%%

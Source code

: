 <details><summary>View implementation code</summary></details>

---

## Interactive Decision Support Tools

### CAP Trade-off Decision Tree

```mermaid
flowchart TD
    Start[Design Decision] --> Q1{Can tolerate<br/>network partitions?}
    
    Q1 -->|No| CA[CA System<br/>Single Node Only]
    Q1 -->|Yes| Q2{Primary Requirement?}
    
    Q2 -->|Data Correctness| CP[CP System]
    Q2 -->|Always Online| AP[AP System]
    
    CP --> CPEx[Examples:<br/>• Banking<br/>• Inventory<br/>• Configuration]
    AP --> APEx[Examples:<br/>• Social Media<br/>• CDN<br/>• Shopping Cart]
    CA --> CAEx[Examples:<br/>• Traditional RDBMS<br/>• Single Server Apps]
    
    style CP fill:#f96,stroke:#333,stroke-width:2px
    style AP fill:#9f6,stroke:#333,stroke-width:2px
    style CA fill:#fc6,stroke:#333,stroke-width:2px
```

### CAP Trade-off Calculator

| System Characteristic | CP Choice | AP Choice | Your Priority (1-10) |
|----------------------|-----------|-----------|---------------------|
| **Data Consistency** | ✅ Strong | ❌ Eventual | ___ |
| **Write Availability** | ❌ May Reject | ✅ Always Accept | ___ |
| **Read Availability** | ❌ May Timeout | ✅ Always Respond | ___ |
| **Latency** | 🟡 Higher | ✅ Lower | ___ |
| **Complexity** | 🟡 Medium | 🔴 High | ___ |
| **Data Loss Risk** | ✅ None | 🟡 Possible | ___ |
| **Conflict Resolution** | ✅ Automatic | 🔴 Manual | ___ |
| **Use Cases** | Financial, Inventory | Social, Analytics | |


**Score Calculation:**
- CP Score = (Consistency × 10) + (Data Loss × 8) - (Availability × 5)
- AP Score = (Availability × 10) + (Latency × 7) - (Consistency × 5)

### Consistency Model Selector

%%

**Your goal**
Lines from the one containing "- CP Score = (Consistency" through the final line of the entries above are to be output exactly; omit all others.

**Solution below**
- CP Score = (Consistency × 10) + (Data Loss × 8) - (Availability × 5)
- AP Score = (Availability × 10) + (Latency × 7) - (Consistency × 5)

### Consistency Model Selector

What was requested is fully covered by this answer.